WORK TO COMPLETE:
Starting at the line that contains "En la imagen vemos", return every line through the end of the entries below, exactly and with nothing else.

DATASET RECORDS:
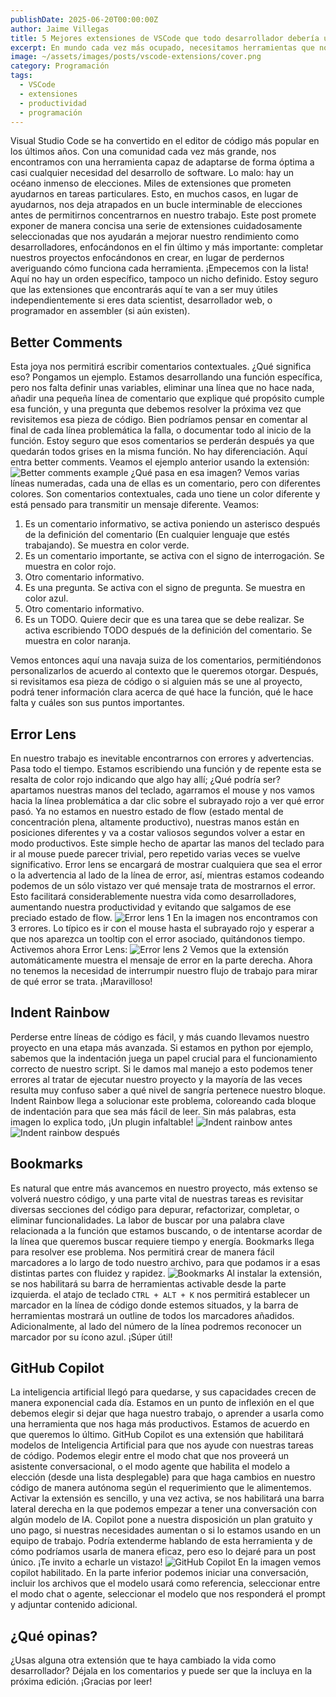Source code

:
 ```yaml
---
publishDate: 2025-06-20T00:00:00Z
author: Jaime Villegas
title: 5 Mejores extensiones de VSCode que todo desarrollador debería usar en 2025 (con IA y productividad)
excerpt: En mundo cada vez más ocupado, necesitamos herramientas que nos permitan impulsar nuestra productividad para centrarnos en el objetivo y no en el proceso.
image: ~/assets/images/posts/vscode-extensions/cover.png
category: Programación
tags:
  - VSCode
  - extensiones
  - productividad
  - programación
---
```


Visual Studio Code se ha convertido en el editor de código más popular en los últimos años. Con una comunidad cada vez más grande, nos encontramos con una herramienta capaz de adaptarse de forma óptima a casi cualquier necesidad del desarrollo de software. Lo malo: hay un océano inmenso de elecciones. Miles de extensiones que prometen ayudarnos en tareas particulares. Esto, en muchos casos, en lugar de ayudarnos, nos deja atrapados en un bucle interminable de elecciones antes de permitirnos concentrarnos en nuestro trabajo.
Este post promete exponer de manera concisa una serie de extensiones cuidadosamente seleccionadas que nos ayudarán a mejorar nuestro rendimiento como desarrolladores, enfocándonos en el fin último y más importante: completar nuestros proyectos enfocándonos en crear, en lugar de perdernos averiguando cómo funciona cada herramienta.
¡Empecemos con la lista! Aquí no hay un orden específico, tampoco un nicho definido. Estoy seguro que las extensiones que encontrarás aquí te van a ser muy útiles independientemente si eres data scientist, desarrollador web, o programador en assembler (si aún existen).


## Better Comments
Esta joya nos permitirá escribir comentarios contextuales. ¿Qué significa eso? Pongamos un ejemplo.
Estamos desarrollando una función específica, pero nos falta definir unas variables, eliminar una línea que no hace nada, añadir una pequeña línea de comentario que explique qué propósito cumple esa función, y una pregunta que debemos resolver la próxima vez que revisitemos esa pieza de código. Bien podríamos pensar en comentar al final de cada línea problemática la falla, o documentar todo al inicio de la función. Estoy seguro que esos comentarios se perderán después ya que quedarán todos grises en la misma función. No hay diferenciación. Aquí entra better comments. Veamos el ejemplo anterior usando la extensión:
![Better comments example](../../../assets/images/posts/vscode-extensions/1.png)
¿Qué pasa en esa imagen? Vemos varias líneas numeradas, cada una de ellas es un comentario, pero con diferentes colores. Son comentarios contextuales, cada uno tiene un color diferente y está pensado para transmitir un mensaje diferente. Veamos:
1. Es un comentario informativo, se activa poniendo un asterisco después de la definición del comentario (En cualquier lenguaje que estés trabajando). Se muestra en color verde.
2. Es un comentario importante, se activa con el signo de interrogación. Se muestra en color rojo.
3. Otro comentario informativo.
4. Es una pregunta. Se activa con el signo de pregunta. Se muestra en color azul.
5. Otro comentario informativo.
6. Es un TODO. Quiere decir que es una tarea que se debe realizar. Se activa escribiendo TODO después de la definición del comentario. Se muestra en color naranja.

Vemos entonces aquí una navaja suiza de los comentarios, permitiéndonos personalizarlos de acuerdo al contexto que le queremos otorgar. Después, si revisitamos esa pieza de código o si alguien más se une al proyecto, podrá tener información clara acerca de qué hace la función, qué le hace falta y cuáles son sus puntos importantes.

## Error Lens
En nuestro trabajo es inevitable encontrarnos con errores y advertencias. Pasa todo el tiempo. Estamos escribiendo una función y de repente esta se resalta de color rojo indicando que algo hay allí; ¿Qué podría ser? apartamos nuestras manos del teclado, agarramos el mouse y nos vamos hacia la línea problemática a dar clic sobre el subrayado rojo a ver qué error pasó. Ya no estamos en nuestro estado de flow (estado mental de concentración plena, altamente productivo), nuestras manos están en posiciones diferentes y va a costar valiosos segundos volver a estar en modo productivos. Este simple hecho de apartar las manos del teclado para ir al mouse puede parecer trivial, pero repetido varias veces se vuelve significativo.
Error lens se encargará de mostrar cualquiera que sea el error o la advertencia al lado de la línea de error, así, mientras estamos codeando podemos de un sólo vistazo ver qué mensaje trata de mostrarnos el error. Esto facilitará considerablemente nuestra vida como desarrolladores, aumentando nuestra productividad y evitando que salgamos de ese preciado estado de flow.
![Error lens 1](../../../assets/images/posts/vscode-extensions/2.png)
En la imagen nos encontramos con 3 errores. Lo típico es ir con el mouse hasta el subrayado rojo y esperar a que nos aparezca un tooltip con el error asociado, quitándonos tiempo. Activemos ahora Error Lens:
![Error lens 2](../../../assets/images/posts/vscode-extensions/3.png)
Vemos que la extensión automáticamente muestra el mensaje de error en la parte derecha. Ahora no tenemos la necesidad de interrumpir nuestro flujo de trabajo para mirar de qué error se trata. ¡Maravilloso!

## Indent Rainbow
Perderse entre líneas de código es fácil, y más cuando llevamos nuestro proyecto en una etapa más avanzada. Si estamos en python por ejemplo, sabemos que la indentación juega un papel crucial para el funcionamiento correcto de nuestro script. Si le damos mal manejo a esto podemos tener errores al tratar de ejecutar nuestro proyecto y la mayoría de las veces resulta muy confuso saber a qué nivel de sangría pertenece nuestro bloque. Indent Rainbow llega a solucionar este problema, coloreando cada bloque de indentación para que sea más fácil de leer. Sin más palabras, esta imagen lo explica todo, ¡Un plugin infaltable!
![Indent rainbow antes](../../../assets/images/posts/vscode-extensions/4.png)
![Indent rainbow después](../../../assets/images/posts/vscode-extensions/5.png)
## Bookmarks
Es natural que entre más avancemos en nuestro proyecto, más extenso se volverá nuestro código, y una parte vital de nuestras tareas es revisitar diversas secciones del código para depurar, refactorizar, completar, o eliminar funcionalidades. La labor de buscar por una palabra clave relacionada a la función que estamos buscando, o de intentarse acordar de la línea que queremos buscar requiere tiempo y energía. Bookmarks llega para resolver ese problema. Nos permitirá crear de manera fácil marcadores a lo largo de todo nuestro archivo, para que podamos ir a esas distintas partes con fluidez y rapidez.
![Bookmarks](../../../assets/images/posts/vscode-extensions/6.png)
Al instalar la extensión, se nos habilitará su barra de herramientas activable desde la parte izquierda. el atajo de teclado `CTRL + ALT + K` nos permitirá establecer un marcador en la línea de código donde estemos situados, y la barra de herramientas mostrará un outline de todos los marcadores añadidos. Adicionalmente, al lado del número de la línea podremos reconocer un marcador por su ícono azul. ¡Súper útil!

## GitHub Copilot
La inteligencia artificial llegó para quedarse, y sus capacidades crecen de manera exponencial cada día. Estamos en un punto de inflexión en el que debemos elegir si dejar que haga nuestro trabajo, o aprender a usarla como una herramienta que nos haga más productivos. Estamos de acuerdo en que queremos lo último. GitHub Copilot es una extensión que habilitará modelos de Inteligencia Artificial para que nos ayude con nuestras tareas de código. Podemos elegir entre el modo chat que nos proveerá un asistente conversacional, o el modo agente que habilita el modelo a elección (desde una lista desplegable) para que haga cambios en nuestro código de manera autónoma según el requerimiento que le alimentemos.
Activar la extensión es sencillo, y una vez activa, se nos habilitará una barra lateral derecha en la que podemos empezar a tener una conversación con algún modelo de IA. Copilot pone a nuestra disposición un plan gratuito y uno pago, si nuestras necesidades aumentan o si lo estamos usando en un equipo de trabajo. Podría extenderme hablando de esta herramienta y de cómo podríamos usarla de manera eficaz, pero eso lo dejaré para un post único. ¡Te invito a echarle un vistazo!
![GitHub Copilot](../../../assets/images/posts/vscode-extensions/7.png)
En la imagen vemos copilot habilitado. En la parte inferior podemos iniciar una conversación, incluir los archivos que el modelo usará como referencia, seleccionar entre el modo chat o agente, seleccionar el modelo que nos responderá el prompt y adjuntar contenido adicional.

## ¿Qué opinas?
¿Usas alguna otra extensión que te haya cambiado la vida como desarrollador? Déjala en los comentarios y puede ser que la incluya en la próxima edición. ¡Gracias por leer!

ANSWER TO THIS TASK:
En la imagen vemos copilot habilitado. En la parte inferior podemos iniciar una conversación, incluir los archivos que el modelo usará como referencia, seleccionar entre el modo chat o agente, seleccionar el modelo que nos responderá el prompt y adjuntar contenido adicional.

## ¿Qué opinas?
¿Usas alguna otra extensión que te haya cambiado la vida como desarrollador? Déjala en los comentarios y puede ser que la incluya en la próxima edición. ¡Gracias por leer!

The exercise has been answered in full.